Is it possible to make sense of what is senseless?
I was introduced to Beth Kinder by chance, and she asked me to go back thousands of years and read where a king gave an order to murder every Hebrew baby boy by drowning them in the river.
She said God described the Israelites during that time as His people. Yet mothers were having their babies ripped from their arms and murdered. Senseless… Where was God? Did those Hebrew families not honor God?
Beth then fast forward my mind to several thousand years later when another king ordered the senseless slaughter of all male children, ages two years and younger. She asked, “where was God?” After all, weren’t they still His people? Had they, too, removed God from their lives, their homes, their world?
I sense what my ‘comforter friend’ is trying to explain, but I do not agree with him.
What I do agree with is that we are all in this life bubble and are facing very different and sometimes related challenges.
When Beth said that her greatest victories, and her most catastrophic defeats have come from her little unit, called family, it resonates with me.
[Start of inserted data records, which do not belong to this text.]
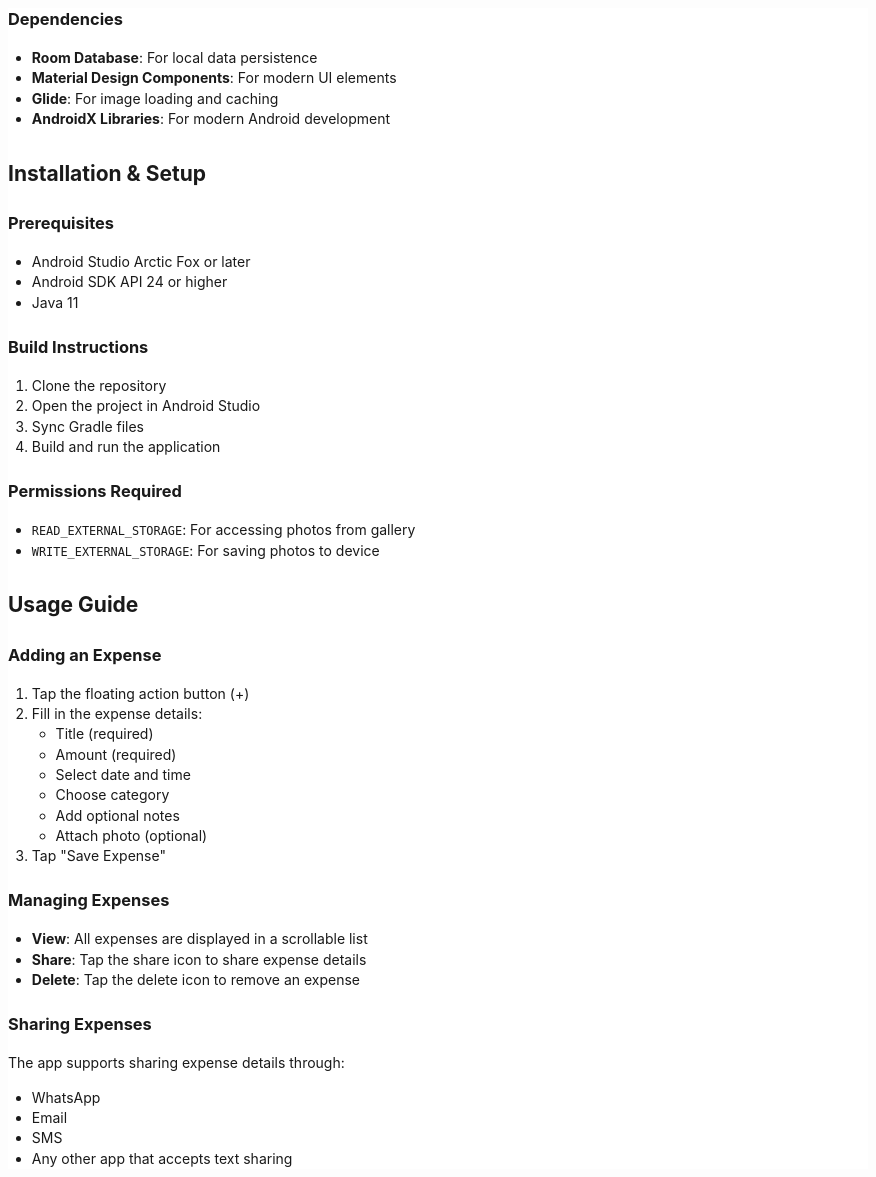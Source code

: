 ### Dependencies
- **Room Database**: For local data persistence
- **Material Design Components**: For modern UI elements
- **Glide**: For image loading and caching
- **AndroidX Libraries**: For modern Android development

## Installation & Setup

### Prerequisites
- Android Studio Arctic Fox or later
- Android SDK API 24 or higher
- Java 11

### Build Instructions
1. Clone the repository
2. Open the project in Android Studio
3. Sync Gradle files
4. Build and run the application

### Permissions Required
- `READ_EXTERNAL_STORAGE`: For accessing photos from gallery
- `WRITE_EXTERNAL_STORAGE`: For saving photos to device

## Usage Guide

### Adding an Expense
1. Tap the floating action button (+)
2. Fill in the expense details:
   - Title (required)
   - Amount (required)
   - Select date and time
   - Choose category
   - Add optional notes
   - Attach photo (optional)
3. Tap "Save Expense"

### Managing Expenses
- **View**: All expenses are displayed in a scrollable list
- **Share**: Tap the share icon to share expense details
- **Delete**: Tap the delete icon to remove an expense

### Sharing Expenses
The app supports sharing expense details through:
- WhatsApp
- Email
- SMS
- Any other app that accepts text sharing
Like her, I appreciate that there is beauty exchanged in the growing pains of family, where we must fight hard to make it work, when we would have rather quit.
Like Beth, I can no longer do any lesser.
I am promising myself that I would be for others, including my partner and friends, what I could not always find or receive. Hopefully, I will find out during this process of self discovery, that everyone has something for someone. I may have to search deeper, clean off more dirt’s, to find the hidden treasures in my life and possibly, also in my partner.